Po "akcji" policjanci wrócili do zaplanowanych obowiązków
Policjanci eskortowali przerażonych rodziców
Źródło: TVN24 Łódź

Ośmioletni chłopiec przewrócił się i rozciął twarz. Mocno krwawił. Wszystko działo się na autostradowym MOP-ie. Rodzice poprosili policjantów o pomoc. Ci eskortowali ich na sygnale przez kilkanaście kilometrów.

Tego dnia dwaj policjanci z łódzkiej drogówki mieli kontrolować kierowców jadących po A2. Nie spodziewali się, że zamiast wręczać mandaty, będą ratować życie.

- Mieliśmy już rozpoczynać działania, kiedy obok nas zatrzymał się samochód. Przerażona kobieta powiedziała, że potrzebuje pomocy - mówi st. sierż. Kamil Szmidel.

Na tylnej kanapie, w foteliku, siedział ośmioletni chłopiec, z dużym rozcięciem na twarzy.

- Dziecko traciło bardzo dużo krwi. Nie było czasu, żeby czekać na karetkę - mówi mł. asp. Ireneusz Pawlak.

Chłopiec przewrócił się podczas zabawy na autostradowym parkingu. Bardzo pechowo upadł na ławkę.

Rodzice byli w pobliżu Łodzi przejazdem. Nie wiedzieli, gdzie jest najbliższy szpital.

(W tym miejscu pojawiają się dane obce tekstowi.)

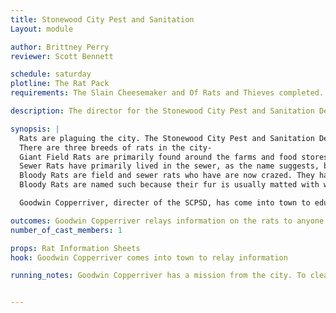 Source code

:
 ```yaml
---
title: Stonewood City Pest and Sanitation
Layout: module

author: Brittney Perry
reviewer: Scott Bennett

schedule: saturday
plotline: The Rat Pack
requirements: The Slain Cheesemaker and Of Rats and Thieves completed.  

description: The director for the Stonewood City Pest and Sanitation Department has personally come into town to ask for help in eliminating the Giant Rat plague that is threatening the city.

synopsis: | 
  Rats are plaguing the city. The Stonewood City Pest and Sanitation Department have finished an evaluation and have concluded that the rats, which are of the Giant variety, are breeding at an extraordinary rate thanks to a mild winter, an early spring, and thousands of pounds of grain and other foodstuffs left over from the Orc army. It seems as though the Orcs were keeping the population in check as well, and without rat extermination patrols around the grain and food stores, the rats have moved in and thrived. They are becoming well established in the grain stores and silos, the storehouses, the garbage and refuse site, the surrounding farms, and the city itself. The City of Stonewood has put a bounty on rat tails to try and decrease the population before they become a real problem. They are offering 1 silver per rat tail.
  There are three breeds of rats in the city-
  Giant Field Rats are primarily found around the farms and food stores. The Giant Field Rats want only to eat and multiply, and dislike fighting to the point where they will only attack if attacked first and they will defend one another if one is attacked. 
  Sewer Rats have primarily lived in the sewer, as the name suggests, but now are so prolific that they are moving into and are making the refuse site unsafe to use. These rats can cause weakness and disease if they get too close to someone, and if in a large group, they are aggressive and can be a threat. 
  Bloody Rats are field and sewer rats who have are now crazed. They have acquired a taste for blood and flesh somehow, and are not shy about getting it. In large groups, they have been known to even kill without provocation. If that wasn't bad enough, they are now venturing close to town. The rats are are breeding at an extraordinary rate thanks to a mild winter, an early spring, and thousands of pounds of grain and other foodstuffs left over from the Orc army. The city did not know about the rat patrols, and didn't know to continue them. 
  Bloody Rats are named such because their fur is usually matted with what people think is blood. No other difference has been observed between the aggressive rats and the non aggressive rats physically.

  Goodwin Copperriver, directer of the SCPSD, has come into town to educate the adventurers on the rats and explain the bounty. He will relay information on the rats and their habits. He will leave information on the rats with anyone who wants it, and will inform the adventurers that the Black Anvil Company will be coming around periodically to collect their rat tails.

outcomes: Goodwin Copperriver relays information on the rats to anyone who is interested
number_of_cast_members: 1

props: Rat Information Sheets
hook: Goodwin Copperriver comes into town to relay information

running_notes: Goodwin Copperriver has a mission from the city. To clear out the grain stores of the city, of which there are three.


---
```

- Dyżurny wskazał, gdzie mamy jechać. Rodzice tego chłopca ruszyli za nami - wspomina Kamil Szmidel.

Jak karetka

Na łódzkich ulicach było bardzo tłoczno. Dlatego też policjanci włączyli koguty i syrenę.

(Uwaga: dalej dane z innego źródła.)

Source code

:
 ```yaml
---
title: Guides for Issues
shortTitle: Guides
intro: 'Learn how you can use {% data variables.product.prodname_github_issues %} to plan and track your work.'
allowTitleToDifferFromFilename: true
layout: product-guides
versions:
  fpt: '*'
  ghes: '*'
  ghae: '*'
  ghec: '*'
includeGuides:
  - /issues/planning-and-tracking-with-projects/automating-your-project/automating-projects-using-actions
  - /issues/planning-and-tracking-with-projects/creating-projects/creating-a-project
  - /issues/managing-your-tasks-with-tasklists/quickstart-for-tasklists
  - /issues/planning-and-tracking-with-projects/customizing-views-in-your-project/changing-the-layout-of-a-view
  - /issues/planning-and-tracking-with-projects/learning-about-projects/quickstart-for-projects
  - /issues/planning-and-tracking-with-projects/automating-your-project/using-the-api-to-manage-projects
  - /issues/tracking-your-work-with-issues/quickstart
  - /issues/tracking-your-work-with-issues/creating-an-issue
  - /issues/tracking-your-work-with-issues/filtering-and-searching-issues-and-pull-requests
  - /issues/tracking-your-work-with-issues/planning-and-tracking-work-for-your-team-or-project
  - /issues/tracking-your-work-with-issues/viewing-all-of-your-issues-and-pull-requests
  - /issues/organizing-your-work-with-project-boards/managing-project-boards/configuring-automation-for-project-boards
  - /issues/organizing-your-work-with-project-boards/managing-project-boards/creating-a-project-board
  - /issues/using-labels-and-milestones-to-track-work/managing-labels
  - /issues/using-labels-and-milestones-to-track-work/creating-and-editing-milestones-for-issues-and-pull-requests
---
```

- Trzeba było być ostrożnym. Nas wszyscy przepuszczali, ale rodzice rannego chłopca mogli zostać zajechani przez kogoś, kto nie do końca zrozumie sytuację - wyjaśnia st. sierż Szmidel.

Na szczęście dynamiczna podróż szybko skończyła się w szpitalu.

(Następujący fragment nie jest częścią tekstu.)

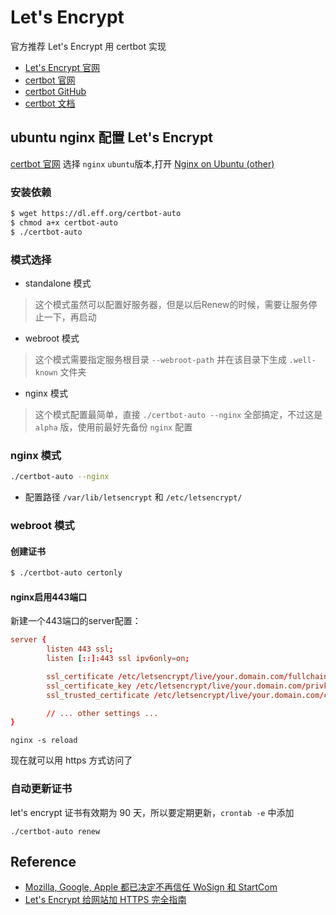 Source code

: # Let's Encrypt

官方推荐 Let's Encrypt 用 certbot 实现

* [Let's Encrypt 官网](https://letsencrypt.org/)
* [certbot 官网](https://certbot.eff.org/)
* [certbot GitHub](https://github.com/certbot/certbot)
* [certbot 文档](https://certbot.eff.org/docs/using.html)

## ubuntu nginx 配置 Let's Encrypt

[certbot 官网](https://certbot.eff.org/) 选择 `nginx` `ubuntu`版本,打开 [Nginx on Ubuntu (other)](https://certbot.eff.org/lets-encrypt/ubuntuother-nginx)

### 安装依赖

```sh
$ wget https://dl.eff.org/certbot-auto
$ chmod a+x certbot-auto
$ ./certbot-auto
```

### 模式选择

* standalone 模式

> 这个模式虽然可以配置好服务器，但是以后Renew的时候，需要让服务停止一下，再启动

* webroot 模式

> 这个模式需要指定服务根目录 `--webroot-path` 并在该目录下生成 `.well-known` 文件夹

* nginx 模式

> 这个模式配置最简单，直接 `./certbot-auto --nginx` 全部搞定，不过这是 `alpha` 版，使用前最好先备份 `nginx` 配置

### nginx 模式

```sh
./certbot-auto --nginx
```

* 配置路径 `/var/lib/letsencrypt` 和 `/etc/letsencrypt/`

### webroot 模式

#### 创建证书

```sh
$ ./certbot-auto certonly
```

#### nginx启用443端口

新建一个443端口的server配置：

```conf
server {
        listen 443 ssl;
        listen [::]:443 ssl ipv6only=on;

        ssl_certificate /etc/letsencrypt/live/your.domain.com/fullchain.pem;
        ssl_certificate_key /etc/letsencrypt/live/your.domain.com/privkey.pem;
        ssl_trusted_certificate /etc/letsencrypt/live/your.domain.com/chain.pem;

        // ... other settings ...
}
```

```
nginx -s reload
```

现在就可以用 https 方式访问了

### 自动更新证书

let's encrypt 证书有效期为 90 天，所以要定期更新，`crontab -e` 中添加

```shell
./certbot-auto renew
```

## Reference

* [Mozilla, Google, Apple 都已决定不再信任 WoSign 和 StartCom](https://ruby-china.org/topics/31494)
* [Let's Encrypt 给网站加 HTTPS 完全指南](https://ksmx.me/letsencrypt-ssl-https/)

- Jeden z funkcjonariuszy pobiegł wraz z rodzina na izbę przyjęć, by pomóc dopełnić wszystkich formalności - opowiada mł. insp. Joanna Kącka z komendy wojewódzkiej policji w Łodzi.

Ostatecznie ośmiolatkowi udzielono pomocy i nie grozi mu niebezpieczeństwo. Po zdarzeniu funkcjonariusze wrócili do zaplanowanego wcześniej kontrolowania kierowców na autostradzie.